[Biojava-dev] blast parsing continued
David Huen
smh1008@cus.cam.ac.uk
Tue, 19 Nov 2002 10:51:18 +0000
On Tuesday 19 Nov 2002 9:35 am, Simon Brocklehurst wrote:
> Doug Rusch wrote:
> > I agree that checking in the code I have now is a problem. Breaking
> >the HMMer, FASTA, and possibly wu-blast parser would be very bad, not to
> >mention that it requires java 1.4. Short of overhauling all the existing
> >tool parsers, there are only a few options that I can see
> >
> > 1) branching
> > 2) creating new packages parallel to the existing parsing code
> > (search/ssbind/sax)
> > 3) starting a code base for BioJava 2
> >
> > I would like to make my code available for the community to look at,
> > test, and comment on but not at the inconvience of a large number of
> > biojava's users. Is there a prefered solution?
>
> Doug,
>
> I haven't had a chance to look at your DTD in detail, so I don't know
> how much similarity there is to the original. But, if it were possible
> to make the changes you need *optional* additions in the DTD, then this
> would allow people to slot your new parser right in to their existing
> ContentHandlers.
>
> To me, that seems the ideal solution. I'd be surprised if your parser
> didn't work better for NCBI Blast - using the new 1.4 regular
> expressions is a neat way to go. It would be nice for people to be able
> just to plug it in.
>
> As I say, I haven't had a chance to look at the DTD - so this may not be
> possible.
>
I think the suggestion I made of extending the existing DTD as an interim
solution will probably be a useful solution still - it will keep the
existing parsers working while allowing the new information that is needed
thru'.
Actually, AFAICT, there are two classes of changes in Doug's proposal,
i) changes that may represent rational improvements on the current DTD but
will break things, or add functionality:-
ii) changes that change the name of an existing element/entity without added
functionality and will break things:-
Under i),
a) QuerySequence and SubjctSequence replace QuerySequence and HitSequence.

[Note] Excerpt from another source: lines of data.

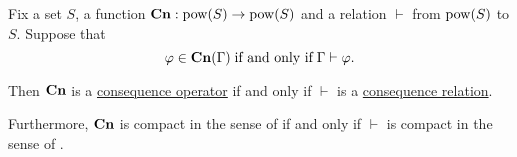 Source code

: \begin{proposition}\label{thm:consequence_operators_and_relations}
  Fix a set \( S \), a function \( \op*{Cn}: \pow(S) \to \pow(S) \) and a relation \( \vdash \) from \( \operatorname{pow}(S) \) to \( S \). Suppose that
  \begin{equation}\label{eq:thm:consequence_operators_and_relations}
    \varphi \in \op*{Cn}(\Gamma) \T{if and only if} \Gamma \vdash \varphi.
  \end{equation}

  Then \( \op*{Cn} \) is a \hyperref[def:consequence_operator]{consequence operator} if and only if \( {\vdash} \) is a \hyperref[def:consequence_relation]{consequence relation}.

  Furthermore, \( \op*{Cn} \) is compact in the sense of  if and only if \( \vdash \) is compact in the sense of .
\end{proposition}
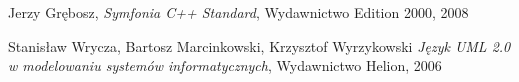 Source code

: \documentclass{article}
\begin{document}
	\begin{thebibliography}{9}
	
		Jerzy Grębosz,
		\textit{Symfonia C++ Standard},
		Wydawnictwo Edition 2000, 2008
	
		Stanisław Wrycza, Bartosz Marcinkowski, Krzysztof Wyrzykowski
		\textit{Język UML 2.0 w modelowaniu systemów informatycznych},
		Wydawnictwo Helion, 2006
	
	\end{thebibliography}
\end{document}
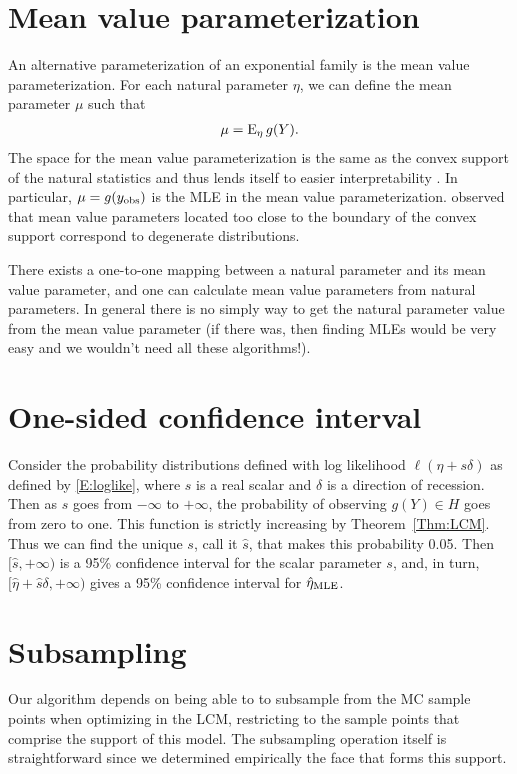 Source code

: \section{Mean value parameterization}

An alternative parameterization of an exponential family is the mean value 
parameterization.  For each natural parameter $\eta$, we can define the mean parameter 
$\mu$ such that
\begin{align*}
	\mu = \operatorname{E}_\eta g(Y).
\end{align*}
The space for the mean value parameterization is the same as the convex support of the 
natural statistics and thus lends itself to easier interpretability  \citep
{Handcock:degeneracy, Rinaldo:2009}.  In particular, $\mu = g(y_{\textrm{obs}})$ is the MLE in 
the mean value parameterization.  \citeauthor{Handcock:degeneracy} observed that mean 
value parameters located too close to the boundary of the convex support correspond to 
degenerate distributions.  

There exists a one-to-one mapping between a natural parameter and its mean value 
parameter, and one can calculate mean value parameters from natural parameters. In 
general there is no simply way to get the natural parameter value from the mean value 
parameter (if there was, then finding MLEs would be very easy and we wouldn't need all 
these algorithms!).


\section{One-sided confidence interval}

Consider the probability distributions defined with log likelihood $\ell( \eta + s 
\delta)$ as defined 
by \eqref{E:loglike}, where $s$ is a real scalar and $\delta$ is a direction of 
recession.  Then 
as $s$ goes from $-\infty$ to $+\infty$, the probability of observing $g(Y) \in H$ 
goes from zero to one.  This 
function is strictly increasing by Theorem~\ref{Thm:LCM}.  Thus we can find the unique 
$s$, call it $\hat{s}$, that makes 
this probability 0.05.  Then $[\hat{s}, +\infty)$ is a 95\% confidence interval for 
the scalar parameter 
$s$, and, in turn, $[\hat{\eta} + \hat{s}\delta, +\infty)$ gives a 95\% confidence 
interval for $\hat{\eta}_{\textrm{MLE}}
$.

\section{Subsampling}
Our algorithm depends on being able to to subsample from the MC sample points when 
optimizing in the LCM, restricting to the sample points that comprise the support of 
this model.  The subsampling operation itself is straightforward since we determined 
empirically the face that forms this support.  

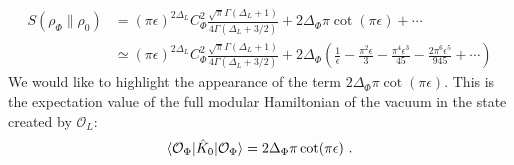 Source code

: \documentclass[11pt]{article}
\newcommand{\ep}{\epsilon}
\newcommand{\mO}{\mathcal{O}}
\newcommand{\nn}{\nonumber}
\newcommand{\lb}{\left(}
\newcommand{\rb}{\right)}
\begin{document}
\begin{align}
  S(\rho_\Phi\|\rho_0)&=(\pi \ep)^{2\Delta_L}C_{\Phi}^2\frac{\sqrt{\pi}\Gamma(\Delta_L+1)}{4\Gamma(\Delta_L+3/2)} + 2\Delta_\Phi \pi \cot(\pi \ep) + \cdots \nn \\ 
&\simeq (\pi \ep)^{2\Delta_L}C_{\Phi}^2\frac{\sqrt{\pi}\Gamma(\Delta_L+1)}{4\Gamma(\Delta_L+3/2)}  +2\Delta_\Phi\lb \frac{1}{\ep} - \frac{\pi^2 \ep}{3} - \frac{\pi^4 \ep^3}{45} - \frac{2\pi^6 \ep^5}{945} + \cdots\rb 
\end{align}
We would like to highlight the appearance of the term $2\Delta_\Phi\pi \cot(\pi \ep)$. This is the expectation value of the full modular Hamiltonian of the vacuum in the state created by $\mO_{L}$:
\begin{align}
    \braket{\mO_\Phi|\hat{K}_0|\mO_\Phi}=2\Delta_\Phi\pi\cot(\pi \ep)\ .
\end{align}

    
\end{document}
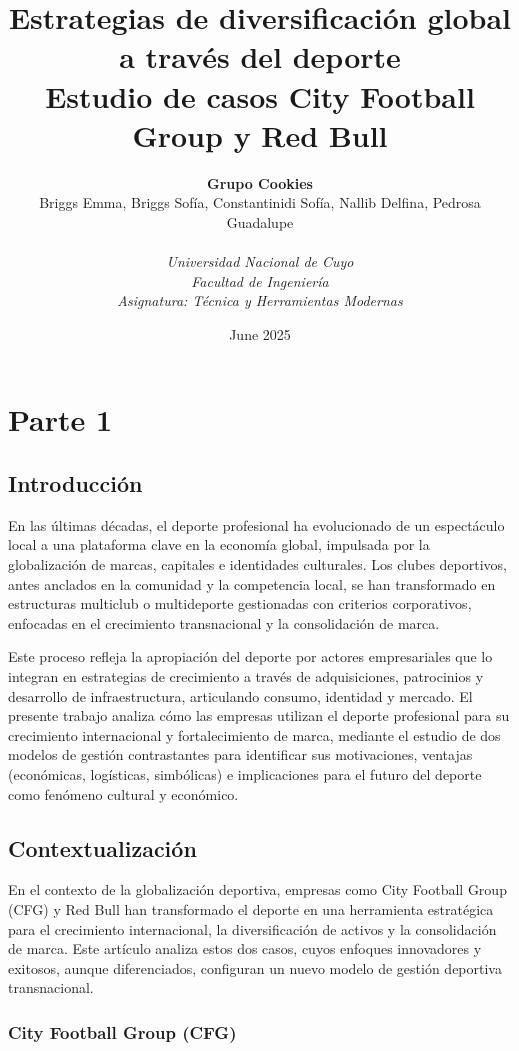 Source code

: \documentclass[12pt,a4paper]{article}
\title{\textbf{Estrategias de diversificación global a través del deporte}\\[0.5em]
\large Estudio de casos City Football Group y Red Bull}
\author{
\textbf{Grupo Cookies}\\[0.5em]
    Briggs Emma, Briggs Sofía, Constantinidi Sofía, Nallib Delfina, Pedrosa Guadalupe\\[3em]
\\
\textit{Universidad Nacional de Cuyo} \\
\textit{Facultad de Ingeniería} \\
\textit{Asignatura: Técnica y Herramientas Modernas}
}
\date{June 2025}
\begin{document}
\maketitle
\thispagestyle{empty}
\newpage

\section{Parte 1}

\subsection{Introducción}

En las últimas décadas, el deporte profesional ha evolucionado de un espectáculo local a una plataforma clave en la economía global, impulsada por la globalización de marcas, capitales e identidades culturales. Los clubes deportivos, antes anclados en la comunidad y la competencia local, se han transformado en estructuras multiclub o multideporte gestionadas con criterios corporativos, enfocadas en el crecimiento transnacional y la consolidación de marca.

Este proceso refleja la apropiación del deporte por actores empresariales que lo integran en estrategias de crecimiento a través de adquisiciones, patrocinios y desarrollo de infraestructura, articulando consumo, identidad y mercado. El presente trabajo analiza cómo las empresas utilizan el deporte profesional para su crecimiento internacional y fortalecimiento de marca, mediante el estudio de dos modelos de gestión contrastantes para identificar sus motivaciones, ventajas (económicas, logísticas, simbólicas) e implicaciones para el futuro del deporte como fenómeno cultural y económico.

\subsection{Contextualización}

En el contexto de la globalización deportiva, empresas como City Football Group (CFG) y Red Bull han transformado el deporte en una herramienta estratégica para el crecimiento internacional, la diversificación de activos y la consolidación de marca. Este artículo analiza estos dos casos, cuyos enfoques innovadores y exitosos, aunque diferenciados, configuran un nuevo modelo de gestión deportiva transnacional.

\subsubsection{City Football Group (CFG)}
\end{document}
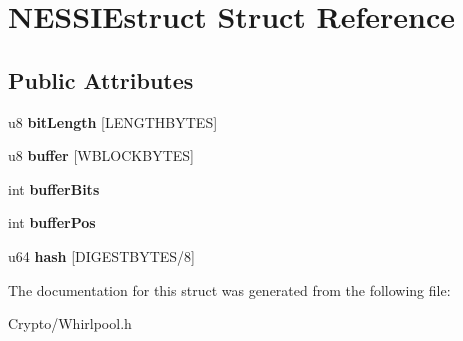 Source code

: \hypertarget{struct_n_e_s_s_i_estruct}{}\section{N\+E\+S\+S\+I\+Estruct Struct Reference}
\label{struct_n_e_s_s_i_estruct}
\subsection*{Public Attributes}
\begin{DoxyCompactItemize}
\item 
\mbox{\label{struct_n_e_s_s_i_estruct_ad0530e8b6840061bffabc2b244af3923}} 
u8 {\bfseries bit\+Length} \mbox{[}L\+E\+N\+G\+T\+H\+B\+Y\+T\+ES\mbox{]}
\item 
\mbox{\label{struct_n_e_s_s_i_estruct_ac52a1bce30ce731d8dc66b07986d9e04}} 
u8 {\bfseries buffer} \mbox{[}W\+B\+L\+O\+C\+K\+B\+Y\+T\+ES\mbox{]}
\item 
\mbox{\label{struct_n_e_s_s_i_estruct_aa55f5f9b992b4d1937b88125171b3886}} 
int {\bfseries buffer\+Bits}
\item 
\mbox{\label{struct_n_e_s_s_i_estruct_a9bf66bb21e68e6dce08efd3671ec0f13}} 
int {\bfseries buffer\+Pos}
\item 
\mbox{\label{struct_n_e_s_s_i_estruct_a2736107035063134f67f3e956889b30b}} 
u64 {\bfseries hash} \mbox{[}D\+I\+G\+E\+S\+T\+B\+Y\+T\+ES/8\mbox{]}
\end{DoxyCompactItemize}


The documentation for this struct was generated from the following file\+:\begin{DoxyCompactItemize}
\item 
Crypto/Whirlpool.\+h\end{DoxyCompactItemize}
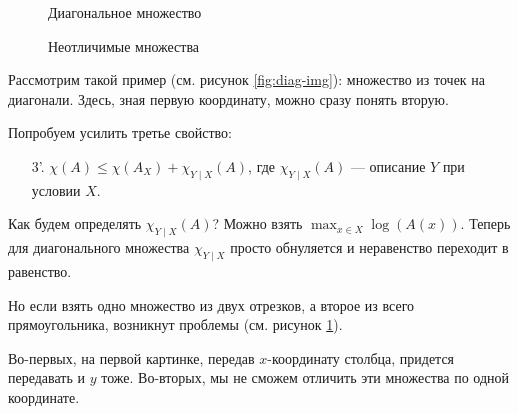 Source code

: \begin{figure}[h]
\begin{minipage}{0.5\textwidth}
    \centering
	\caption{Диагональное множество}
    \label{fig:diag-img}
\end{minipage}
\begin{minipage}{0.5\textwidth}
    \centering
	\caption{Неотличимые множества}
    \label{fig:corner-img}
\end{minipage}
\end{figure}
\begin{ex}
	Рассмотрим такой пример (см. рисунок \ref{fig:diag-img}): множество из точек на диагонали.
Здесь, зная первую координату, можно сразу понять вторую.
\end{ex}
Попробуем усилить третье свойство:
\begin{enumerate}
	\item[3'.] $ \chi(A) \le \chi(A_{X}) + \chi_{Y \mid X} (A)$, где $ \chi _{Y \mid X}(A)$ --- описание $ Y$ при условии $ X$.
\end{enumerate} 
Как будем определять $ \chi_{Y \mid X} (A)$?
Можно взять $ \max_{x \in X} \log(A(x))$.
Теперь для диагонального множества $ \chi_{Y \mid X}$ просто обнуляется и неравенство переходит в равенство.

\begin{ex}
	Но если взять одно множество из двух отрезков, а второе из всего прямоугольника, возникнут проблемы (см. рисунок \ref{fig:corner-img}). 

Во-первых, на первой картинке, передав $ x$-координату столбца, придется передавать  и $ y$ тоже. Во-вторых, мы не сможем отличить эти множества по одной координате.
\end{ex}

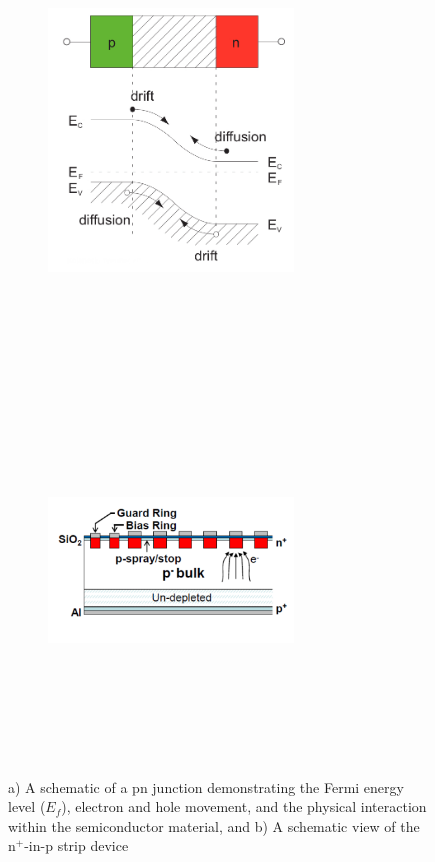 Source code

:\begin{figure}[h]
    \begin{subfigure}[b]{0.45\textwidth}
        \centering
        \includegraphics[width=6.5cm,height=10cm,keepaspectratio]{Figures/modules/Pnjunction.png}
        \caption{}\label{fig:siliconpnjunction}
    \end{subfigure}
    ~
    \begin{subfigure}[b]{0.45\textwidth}
        \centering
        \includegraphics[width=6.5cm,height=10cm,keepaspectratio]{Figures/modules/striplayout.PNG}
        \caption{}\label{fig:striplayout}
    \end{subfigure}
    \caption{a) A schematic of a pn junction demonstrating the Fermi energy level ($E_f$), electron and hole movement, and the physical interaction within the semiconductor material\cite{kolanski}, and b) A schematic view of the n$^+$-in-p strip device\cite{striplayout}}
    
\end{figure}


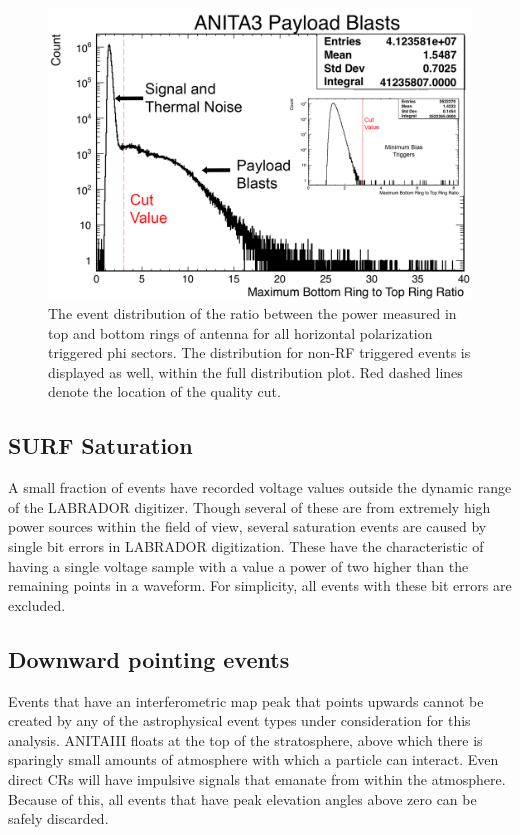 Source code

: \begin{figure}
	\centering
	\includegraphics[height=0.5\textheight]{figures/payloadBlastDistribution}
	\caption{The event distribution of the ratio between the power measured in top and bottom rings of antenna for all horizontal polarization triggered phi sectors.  The distribution for non-RF triggered events is displayed as well, within the full distribution plot.  Red dashed lines denote the location of the quality cut.}
	\label{fig:payloadBlastDist}
\end{figure}
	
	\subsection{SURF Saturation}
		A small fraction of events have recorded voltage values outside the dynamic range of the LABRADOR digitizer.  Though several of these are from extremely high power sources within the field of view, several saturation events are caused by single bit errors in LABRADOR digitization.  These have the characteristic of having a single voltage sample with a value a power of two higher than the remaining points in a waveform.  For simplicity, all events with these bit errors are excluded.
		
		
	\subsection{Downward pointing events}
		Events that have an interferometric map peak that points upwards cannot be created by any of the astrophysical event types under consideration for this analysis.  ANITAIII floats at the top of the stratosphere, above which there is sparingly small amounts of atmosphere with which a particle can interact.  Even direct CRs will have impulsive signals that emanate from within the atmosphere.  Because of this, all events that have peak elevation angles above zero can be safely discarded.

The changes see the startPosition and stopPosition replaced by a more
Biojava-esque begin, end and strand, type and gaps(what this?). Some
attention will be needed in this area anyway as NCBI Blast XML is truly
bizaare in its use of the Hsp_hit-frame and Hsp_query-frame elements.
Examples are (for blastn) when Hsp_hit-frame is -1 (reverse strand), it is
the QUERY strand that is shown reverse complemented and the from and to
coordinates swapped, (for blastx, tblast's) irrespective of whether the
frames are forward or reversed, the from and to coordinates are always
forward (ie from < to). Could we have a standard defined for ourselves to
avoid confusion downstream of the parsers?
b) biojava:QueryInfo, biojava:SbjctInfo, biojava:DatabaseInfo replace
biojava:HitId, biojava:HitDescription, biojava:QueryId, biojava:DatabaseId.
The main additions here are the presence of a description line for query and
length attributes.
These are:-
<!ELEMENT biojava:QueryInfo EMPTY>
<!ATTLIST biojava:QueryInfo
id CDATA #REQUIRED
desc PCDATA #IMPLIED
length CDATA #IMPLIED
metadata CDATA #REQUIRED >
<!ELEMENT biojava:SbjctInfo EMPTY>
<!ATTLIST biojava:SbjctInfo
id CDATA #REQUIRED
desc PCDATA #IMPLIED
length CDATA #IMPLIED
metaData CDATA #REQUIRED >
<!ELEMENT biojava:DatabaseInfo EMPTY>
<!ATTLIST biojava:DatabaseInfo
name CDATA #REQUIRED
letters CDATA #IMPLIED
entries CDATA #IMPLIED
metadata CDATA #REQUIRED >
c) <biojava:Statistics> introduced to capture the statistics that appear at
the end of blast output.
Under ii),
a) changes to HSPSummary -
numberOfIdentities -> identical
alignmentSize -> alignmentLength
numberOfPositives -> similar
strand/frame information has been removed from here into QuerySequence and
Subjct Sequence
-------------------
As I see it, at least for BJ1.3, we can extend the existing DTD to cover
these cases so we get the additional functionality without breaking things.
It would be nice to move away from the more loosely defined (and positively
mangled by NCBI BlastXML) startPosition and stopPosition perhaps at BJ2.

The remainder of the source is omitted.